WORK INSTRUCTION
Using the data below, return the stretch from the line that contains "- Hindi posts" through the line that contains "- Hindi tags", both included, exactly as it stands and nothing beyond it.

GIVEN RECORDS
—————

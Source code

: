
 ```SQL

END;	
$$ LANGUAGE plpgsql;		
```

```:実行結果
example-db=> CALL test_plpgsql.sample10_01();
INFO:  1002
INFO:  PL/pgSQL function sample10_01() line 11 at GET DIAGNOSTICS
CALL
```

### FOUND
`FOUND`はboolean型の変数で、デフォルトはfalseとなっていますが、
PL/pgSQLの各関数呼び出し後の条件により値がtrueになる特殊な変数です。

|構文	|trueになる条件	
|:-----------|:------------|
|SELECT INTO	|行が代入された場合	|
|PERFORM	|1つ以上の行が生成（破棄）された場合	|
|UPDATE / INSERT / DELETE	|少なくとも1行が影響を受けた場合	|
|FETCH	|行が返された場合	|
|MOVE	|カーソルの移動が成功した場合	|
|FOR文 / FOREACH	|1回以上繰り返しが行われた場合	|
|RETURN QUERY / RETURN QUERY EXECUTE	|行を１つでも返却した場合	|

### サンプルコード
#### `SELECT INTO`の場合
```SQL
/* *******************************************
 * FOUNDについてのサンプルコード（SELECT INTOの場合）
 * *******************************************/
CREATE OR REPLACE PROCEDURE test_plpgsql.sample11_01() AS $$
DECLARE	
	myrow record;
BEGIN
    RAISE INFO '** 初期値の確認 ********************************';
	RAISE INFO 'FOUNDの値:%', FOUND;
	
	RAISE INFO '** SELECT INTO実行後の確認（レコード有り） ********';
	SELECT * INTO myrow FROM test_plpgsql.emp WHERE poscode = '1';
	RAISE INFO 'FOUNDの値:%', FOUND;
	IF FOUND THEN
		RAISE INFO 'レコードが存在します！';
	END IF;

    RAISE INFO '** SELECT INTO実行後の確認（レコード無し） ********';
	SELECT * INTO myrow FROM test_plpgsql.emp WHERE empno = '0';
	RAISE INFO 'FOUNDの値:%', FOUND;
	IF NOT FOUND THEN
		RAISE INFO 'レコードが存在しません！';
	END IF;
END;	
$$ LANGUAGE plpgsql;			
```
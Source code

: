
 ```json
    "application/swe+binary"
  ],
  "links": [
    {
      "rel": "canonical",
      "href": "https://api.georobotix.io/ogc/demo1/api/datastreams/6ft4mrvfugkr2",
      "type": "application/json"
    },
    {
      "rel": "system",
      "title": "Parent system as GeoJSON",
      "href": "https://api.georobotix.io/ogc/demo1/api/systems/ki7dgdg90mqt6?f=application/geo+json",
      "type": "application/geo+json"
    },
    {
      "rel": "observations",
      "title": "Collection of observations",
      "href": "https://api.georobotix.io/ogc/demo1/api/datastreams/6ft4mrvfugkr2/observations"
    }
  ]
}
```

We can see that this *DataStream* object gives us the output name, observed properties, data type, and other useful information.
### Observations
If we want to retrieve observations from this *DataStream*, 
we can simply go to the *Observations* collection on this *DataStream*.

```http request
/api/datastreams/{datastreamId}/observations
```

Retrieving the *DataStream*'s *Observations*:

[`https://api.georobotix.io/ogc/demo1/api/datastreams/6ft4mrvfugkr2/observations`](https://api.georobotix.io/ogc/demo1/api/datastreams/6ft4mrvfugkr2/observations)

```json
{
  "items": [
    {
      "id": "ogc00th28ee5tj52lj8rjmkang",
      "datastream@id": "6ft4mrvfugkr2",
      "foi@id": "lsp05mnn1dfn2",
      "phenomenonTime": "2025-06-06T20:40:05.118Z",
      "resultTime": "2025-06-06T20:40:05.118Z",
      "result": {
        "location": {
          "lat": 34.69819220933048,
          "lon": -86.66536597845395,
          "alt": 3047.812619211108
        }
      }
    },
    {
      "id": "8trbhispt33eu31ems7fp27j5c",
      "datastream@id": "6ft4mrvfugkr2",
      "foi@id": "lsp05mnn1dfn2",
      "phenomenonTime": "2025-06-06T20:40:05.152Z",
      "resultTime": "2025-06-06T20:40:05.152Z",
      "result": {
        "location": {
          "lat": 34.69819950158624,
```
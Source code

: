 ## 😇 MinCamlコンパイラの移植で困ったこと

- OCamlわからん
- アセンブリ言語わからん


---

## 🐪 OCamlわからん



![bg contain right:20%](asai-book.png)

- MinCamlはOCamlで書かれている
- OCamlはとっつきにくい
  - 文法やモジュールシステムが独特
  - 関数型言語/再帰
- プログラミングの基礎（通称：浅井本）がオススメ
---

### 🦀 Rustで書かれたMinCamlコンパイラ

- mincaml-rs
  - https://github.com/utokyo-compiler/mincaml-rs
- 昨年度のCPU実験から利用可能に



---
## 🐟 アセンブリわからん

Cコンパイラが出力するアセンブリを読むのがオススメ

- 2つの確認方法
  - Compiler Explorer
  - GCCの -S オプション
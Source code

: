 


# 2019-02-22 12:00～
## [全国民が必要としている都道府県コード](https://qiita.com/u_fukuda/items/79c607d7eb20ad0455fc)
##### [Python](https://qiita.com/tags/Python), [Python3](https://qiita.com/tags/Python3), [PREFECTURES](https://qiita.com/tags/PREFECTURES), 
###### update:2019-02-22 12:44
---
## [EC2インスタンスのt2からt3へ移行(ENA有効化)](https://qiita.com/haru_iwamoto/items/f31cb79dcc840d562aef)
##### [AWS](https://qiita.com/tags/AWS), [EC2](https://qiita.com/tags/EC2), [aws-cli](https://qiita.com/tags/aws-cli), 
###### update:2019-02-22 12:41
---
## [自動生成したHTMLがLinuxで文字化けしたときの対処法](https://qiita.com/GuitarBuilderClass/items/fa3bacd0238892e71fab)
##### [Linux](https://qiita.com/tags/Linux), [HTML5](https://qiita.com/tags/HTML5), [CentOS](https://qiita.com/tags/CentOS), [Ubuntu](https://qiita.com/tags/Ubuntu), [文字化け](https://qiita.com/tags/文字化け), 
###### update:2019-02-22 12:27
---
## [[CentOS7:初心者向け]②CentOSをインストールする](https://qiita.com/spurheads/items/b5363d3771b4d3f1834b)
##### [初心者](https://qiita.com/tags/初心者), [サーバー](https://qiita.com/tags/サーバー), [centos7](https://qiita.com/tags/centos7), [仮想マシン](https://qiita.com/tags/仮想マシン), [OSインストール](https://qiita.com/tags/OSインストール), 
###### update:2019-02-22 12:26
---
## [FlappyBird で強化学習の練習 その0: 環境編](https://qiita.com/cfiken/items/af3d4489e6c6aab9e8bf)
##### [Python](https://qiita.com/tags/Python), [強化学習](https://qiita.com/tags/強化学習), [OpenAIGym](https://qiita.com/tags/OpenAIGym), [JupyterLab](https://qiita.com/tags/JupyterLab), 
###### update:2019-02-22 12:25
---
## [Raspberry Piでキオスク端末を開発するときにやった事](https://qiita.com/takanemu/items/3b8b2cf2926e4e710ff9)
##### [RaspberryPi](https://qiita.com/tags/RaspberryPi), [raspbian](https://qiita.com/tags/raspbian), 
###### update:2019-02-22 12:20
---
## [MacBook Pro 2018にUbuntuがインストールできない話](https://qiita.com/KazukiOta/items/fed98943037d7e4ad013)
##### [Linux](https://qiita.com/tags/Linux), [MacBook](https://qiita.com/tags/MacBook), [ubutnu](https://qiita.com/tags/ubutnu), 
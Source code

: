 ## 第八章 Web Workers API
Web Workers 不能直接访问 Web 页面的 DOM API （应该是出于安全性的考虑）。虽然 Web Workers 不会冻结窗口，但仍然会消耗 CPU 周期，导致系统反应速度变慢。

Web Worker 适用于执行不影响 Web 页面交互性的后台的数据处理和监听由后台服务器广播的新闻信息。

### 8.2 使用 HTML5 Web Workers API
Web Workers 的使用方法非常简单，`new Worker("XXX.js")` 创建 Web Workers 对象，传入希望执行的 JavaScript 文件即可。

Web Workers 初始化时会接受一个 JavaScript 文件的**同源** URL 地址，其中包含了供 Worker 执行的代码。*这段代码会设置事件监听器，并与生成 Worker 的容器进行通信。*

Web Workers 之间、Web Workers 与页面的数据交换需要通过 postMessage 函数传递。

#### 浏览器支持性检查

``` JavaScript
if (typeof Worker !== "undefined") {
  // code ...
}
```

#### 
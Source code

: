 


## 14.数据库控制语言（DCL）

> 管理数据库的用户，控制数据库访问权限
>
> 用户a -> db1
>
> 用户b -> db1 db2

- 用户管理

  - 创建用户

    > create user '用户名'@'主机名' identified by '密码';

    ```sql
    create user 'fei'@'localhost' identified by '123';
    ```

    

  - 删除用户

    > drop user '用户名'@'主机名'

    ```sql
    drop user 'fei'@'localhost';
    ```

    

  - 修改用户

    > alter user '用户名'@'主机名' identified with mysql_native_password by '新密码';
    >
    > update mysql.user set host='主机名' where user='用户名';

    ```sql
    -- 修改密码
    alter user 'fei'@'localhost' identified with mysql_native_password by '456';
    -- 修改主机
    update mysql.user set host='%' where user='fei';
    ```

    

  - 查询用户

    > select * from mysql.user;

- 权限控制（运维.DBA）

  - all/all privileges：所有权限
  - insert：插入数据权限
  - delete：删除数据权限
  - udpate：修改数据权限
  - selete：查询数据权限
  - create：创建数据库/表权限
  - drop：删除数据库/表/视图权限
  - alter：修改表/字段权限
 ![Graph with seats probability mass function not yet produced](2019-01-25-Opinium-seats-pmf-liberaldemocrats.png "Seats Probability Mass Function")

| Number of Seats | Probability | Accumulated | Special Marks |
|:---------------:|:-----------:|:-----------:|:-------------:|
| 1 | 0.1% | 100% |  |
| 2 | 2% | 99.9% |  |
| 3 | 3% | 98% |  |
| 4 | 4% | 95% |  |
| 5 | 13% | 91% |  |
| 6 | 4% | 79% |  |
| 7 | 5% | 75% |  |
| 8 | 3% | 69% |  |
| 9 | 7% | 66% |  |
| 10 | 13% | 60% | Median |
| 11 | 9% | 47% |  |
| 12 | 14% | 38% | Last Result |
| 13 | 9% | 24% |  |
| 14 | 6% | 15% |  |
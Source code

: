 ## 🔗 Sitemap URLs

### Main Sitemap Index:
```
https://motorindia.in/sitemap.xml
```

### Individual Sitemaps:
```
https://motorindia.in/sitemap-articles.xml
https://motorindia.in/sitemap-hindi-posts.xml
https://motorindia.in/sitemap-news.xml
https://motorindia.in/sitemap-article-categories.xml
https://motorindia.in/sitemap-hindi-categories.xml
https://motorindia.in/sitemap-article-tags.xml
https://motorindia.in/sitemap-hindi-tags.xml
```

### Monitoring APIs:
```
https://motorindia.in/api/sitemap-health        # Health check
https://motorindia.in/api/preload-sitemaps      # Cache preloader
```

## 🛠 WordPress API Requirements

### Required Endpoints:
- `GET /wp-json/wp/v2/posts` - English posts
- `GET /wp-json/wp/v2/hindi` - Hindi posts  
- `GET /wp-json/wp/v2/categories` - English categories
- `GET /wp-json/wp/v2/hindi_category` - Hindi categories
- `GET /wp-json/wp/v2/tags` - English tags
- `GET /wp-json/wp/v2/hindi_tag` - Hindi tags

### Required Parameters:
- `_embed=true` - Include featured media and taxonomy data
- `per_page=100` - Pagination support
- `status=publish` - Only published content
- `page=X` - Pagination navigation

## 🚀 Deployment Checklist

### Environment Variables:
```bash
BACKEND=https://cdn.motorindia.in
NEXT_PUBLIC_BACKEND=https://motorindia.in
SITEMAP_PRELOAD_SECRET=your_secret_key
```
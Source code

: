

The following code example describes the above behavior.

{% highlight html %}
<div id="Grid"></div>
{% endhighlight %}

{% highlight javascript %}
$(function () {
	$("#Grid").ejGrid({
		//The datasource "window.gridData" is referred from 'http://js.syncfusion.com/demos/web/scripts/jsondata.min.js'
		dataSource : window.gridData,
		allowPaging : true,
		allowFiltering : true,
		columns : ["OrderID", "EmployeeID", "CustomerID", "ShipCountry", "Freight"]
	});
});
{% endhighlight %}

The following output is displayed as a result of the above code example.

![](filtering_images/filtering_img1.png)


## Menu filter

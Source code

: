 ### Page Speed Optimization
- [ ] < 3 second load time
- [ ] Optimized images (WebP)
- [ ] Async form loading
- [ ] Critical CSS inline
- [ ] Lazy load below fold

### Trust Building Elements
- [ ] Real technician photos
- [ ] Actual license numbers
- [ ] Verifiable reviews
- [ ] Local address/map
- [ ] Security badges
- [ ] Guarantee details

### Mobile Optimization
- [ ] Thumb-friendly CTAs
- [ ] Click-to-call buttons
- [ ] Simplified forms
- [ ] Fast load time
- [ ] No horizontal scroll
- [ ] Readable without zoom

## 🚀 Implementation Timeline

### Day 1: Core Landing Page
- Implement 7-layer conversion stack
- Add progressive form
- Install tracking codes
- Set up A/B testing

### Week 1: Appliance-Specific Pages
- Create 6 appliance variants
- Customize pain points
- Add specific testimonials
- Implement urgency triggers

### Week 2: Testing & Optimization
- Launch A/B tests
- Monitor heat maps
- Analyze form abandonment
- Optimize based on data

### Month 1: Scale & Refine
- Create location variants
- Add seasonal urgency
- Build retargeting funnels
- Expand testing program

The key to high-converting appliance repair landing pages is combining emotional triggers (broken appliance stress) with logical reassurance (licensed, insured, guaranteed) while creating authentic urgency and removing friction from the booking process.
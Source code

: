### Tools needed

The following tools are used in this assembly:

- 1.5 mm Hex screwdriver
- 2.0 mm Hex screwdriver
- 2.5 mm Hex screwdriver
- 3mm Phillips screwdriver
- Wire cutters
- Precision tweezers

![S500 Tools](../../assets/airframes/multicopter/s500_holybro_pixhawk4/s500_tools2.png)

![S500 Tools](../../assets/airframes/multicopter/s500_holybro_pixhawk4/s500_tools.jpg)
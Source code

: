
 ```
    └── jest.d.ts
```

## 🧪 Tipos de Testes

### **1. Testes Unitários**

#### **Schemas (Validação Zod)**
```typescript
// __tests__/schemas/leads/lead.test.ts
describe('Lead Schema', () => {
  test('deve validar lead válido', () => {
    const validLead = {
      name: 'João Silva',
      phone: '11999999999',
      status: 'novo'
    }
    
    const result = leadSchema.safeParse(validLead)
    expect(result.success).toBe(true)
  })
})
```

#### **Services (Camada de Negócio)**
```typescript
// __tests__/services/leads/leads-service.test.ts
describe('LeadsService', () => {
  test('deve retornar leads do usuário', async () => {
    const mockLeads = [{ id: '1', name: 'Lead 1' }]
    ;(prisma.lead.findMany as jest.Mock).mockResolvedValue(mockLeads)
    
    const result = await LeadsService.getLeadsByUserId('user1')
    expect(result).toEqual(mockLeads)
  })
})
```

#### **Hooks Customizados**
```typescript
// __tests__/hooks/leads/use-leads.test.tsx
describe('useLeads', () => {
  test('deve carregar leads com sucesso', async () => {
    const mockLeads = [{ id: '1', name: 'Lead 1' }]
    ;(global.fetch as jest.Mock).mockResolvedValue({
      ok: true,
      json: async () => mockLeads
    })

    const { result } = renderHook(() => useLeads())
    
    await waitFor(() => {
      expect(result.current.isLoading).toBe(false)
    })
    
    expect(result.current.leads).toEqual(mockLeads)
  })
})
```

—————

TASK SOLUTION
- `GET /wp-json/wp/v2/hindi` - Hindi posts  
- `GET /wp-json/wp/v2/categories` - English categories
- `GET /wp-json/wp/v2/hindi_category` - Hindi categories
- `GET /wp-json/wp/v2/tags` - English tags
- `GET /wp-json/wp/v2/hindi_tag` - Hindi tags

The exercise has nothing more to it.